The data: Begin

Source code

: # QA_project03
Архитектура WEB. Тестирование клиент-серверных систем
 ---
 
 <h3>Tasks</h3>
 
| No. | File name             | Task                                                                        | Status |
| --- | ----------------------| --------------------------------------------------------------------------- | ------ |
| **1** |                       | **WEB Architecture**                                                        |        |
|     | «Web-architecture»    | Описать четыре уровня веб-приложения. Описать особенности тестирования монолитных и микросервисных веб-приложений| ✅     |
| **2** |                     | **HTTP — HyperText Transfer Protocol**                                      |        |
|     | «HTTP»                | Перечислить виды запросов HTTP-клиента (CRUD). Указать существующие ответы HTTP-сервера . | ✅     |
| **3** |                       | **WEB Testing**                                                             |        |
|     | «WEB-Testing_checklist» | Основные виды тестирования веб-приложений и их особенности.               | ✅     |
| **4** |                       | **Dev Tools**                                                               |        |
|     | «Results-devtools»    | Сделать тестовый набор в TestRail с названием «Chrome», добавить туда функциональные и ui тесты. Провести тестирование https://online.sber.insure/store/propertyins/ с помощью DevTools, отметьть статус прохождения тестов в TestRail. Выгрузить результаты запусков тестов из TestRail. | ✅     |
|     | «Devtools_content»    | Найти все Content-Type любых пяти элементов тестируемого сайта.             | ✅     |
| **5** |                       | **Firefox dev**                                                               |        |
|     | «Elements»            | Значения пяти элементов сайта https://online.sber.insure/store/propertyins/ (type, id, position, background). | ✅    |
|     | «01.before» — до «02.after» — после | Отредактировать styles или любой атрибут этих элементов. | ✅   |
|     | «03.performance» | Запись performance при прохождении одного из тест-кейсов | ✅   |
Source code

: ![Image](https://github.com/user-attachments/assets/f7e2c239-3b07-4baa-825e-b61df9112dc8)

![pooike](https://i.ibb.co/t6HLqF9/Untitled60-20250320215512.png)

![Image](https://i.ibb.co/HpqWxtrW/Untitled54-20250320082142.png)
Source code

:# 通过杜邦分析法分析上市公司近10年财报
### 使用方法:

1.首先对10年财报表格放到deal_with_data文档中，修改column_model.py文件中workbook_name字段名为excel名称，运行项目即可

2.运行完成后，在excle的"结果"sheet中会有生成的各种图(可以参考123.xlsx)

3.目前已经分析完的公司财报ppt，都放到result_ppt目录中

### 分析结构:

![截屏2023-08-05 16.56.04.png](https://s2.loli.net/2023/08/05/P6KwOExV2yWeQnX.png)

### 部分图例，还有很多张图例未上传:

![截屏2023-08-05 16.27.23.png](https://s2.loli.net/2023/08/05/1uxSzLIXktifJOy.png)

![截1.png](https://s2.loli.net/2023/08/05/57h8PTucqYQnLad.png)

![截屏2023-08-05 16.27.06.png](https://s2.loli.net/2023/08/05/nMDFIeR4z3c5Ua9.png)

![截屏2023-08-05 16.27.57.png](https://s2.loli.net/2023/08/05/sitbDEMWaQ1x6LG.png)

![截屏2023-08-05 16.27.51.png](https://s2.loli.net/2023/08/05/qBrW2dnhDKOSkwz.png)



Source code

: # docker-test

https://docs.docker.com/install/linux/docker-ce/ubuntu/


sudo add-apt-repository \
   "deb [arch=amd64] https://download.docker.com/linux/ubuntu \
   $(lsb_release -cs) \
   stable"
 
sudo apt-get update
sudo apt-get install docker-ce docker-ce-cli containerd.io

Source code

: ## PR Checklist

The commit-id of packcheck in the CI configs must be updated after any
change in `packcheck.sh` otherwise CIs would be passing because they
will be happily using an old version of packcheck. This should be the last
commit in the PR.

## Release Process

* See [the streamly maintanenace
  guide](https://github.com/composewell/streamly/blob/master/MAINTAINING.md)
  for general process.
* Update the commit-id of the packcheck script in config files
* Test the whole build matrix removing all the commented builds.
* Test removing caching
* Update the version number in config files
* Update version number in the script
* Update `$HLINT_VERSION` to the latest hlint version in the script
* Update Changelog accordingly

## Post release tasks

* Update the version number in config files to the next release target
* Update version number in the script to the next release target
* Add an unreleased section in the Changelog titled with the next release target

The data: End

= About this exercise =
Read through the entries and copy each line in which "пяти" appears.

= Answer below =
|     | «Devtools_content»    | Найти все Content-Type любых пяти элементов тестируемого сайта.             | ✅     |
|     | «Elements»            | Значения пяти элементов сайта https://online.sber.insure/store/propertyins/ (type, id, position, background). | ✅    |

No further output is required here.